[Input data Boundary: Start]
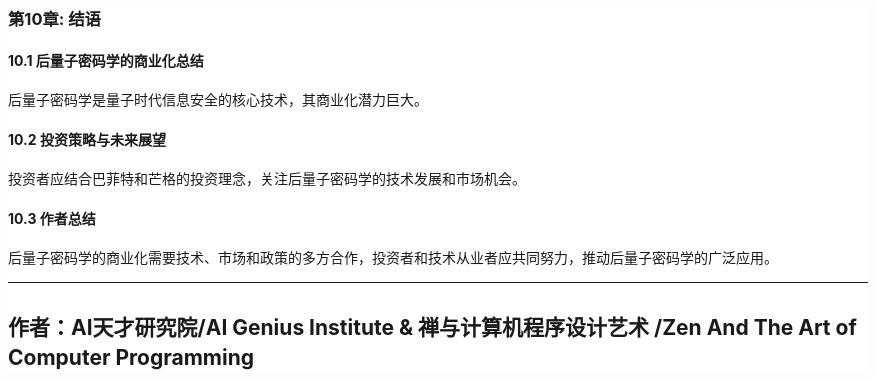 ### 第10章: 结语

#### 10.1 后量子密码学的商业化总结
后量子密码学是量子时代信息安全的核心技术，其商业化潜力巨大。

#### 10.2 投资策略与未来展望
投资者应结合巴菲特和芒格的投资理念，关注后量子密码学的技术发展和市场机会。

#### 10.3 作者总结
后量子密码学的商业化需要技术、市场和政策的多方合作，投资者和技术从业者应共同努力，推动后量子密码学的广泛应用。

---

## 作者：AI天才研究院/AI Genius Institute & 禅与计算机程序设计艺术 /Zen And The Art of Computer Programming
[Input data Boundary: End]
About this exercise:
Using the data above, write out every line exactly, leaving the images behind.

Your response:
 ### 第10章: 结语

#### 10.1 后量子密码学的商业化总结
后量子密码学是量子时代信息安全的核心技术，其商业化潜力巨大。

#### 10.2 投资策略与未来展望
投资者应结合巴菲特和芒格的投资理念，关注后量子密码学的技术发展和市场机会。

#### 10.3 作者总结
后量子密码学的商业化需要技术、市场和政策的多方合作，投资者和技术从业者应共同努力，推动后量子密码学的广泛应用。

---

## 作者：AI天才研究院/AI Genius Institute & 禅与计算机程序设计艺术 /Zen And The Art of Computer Programming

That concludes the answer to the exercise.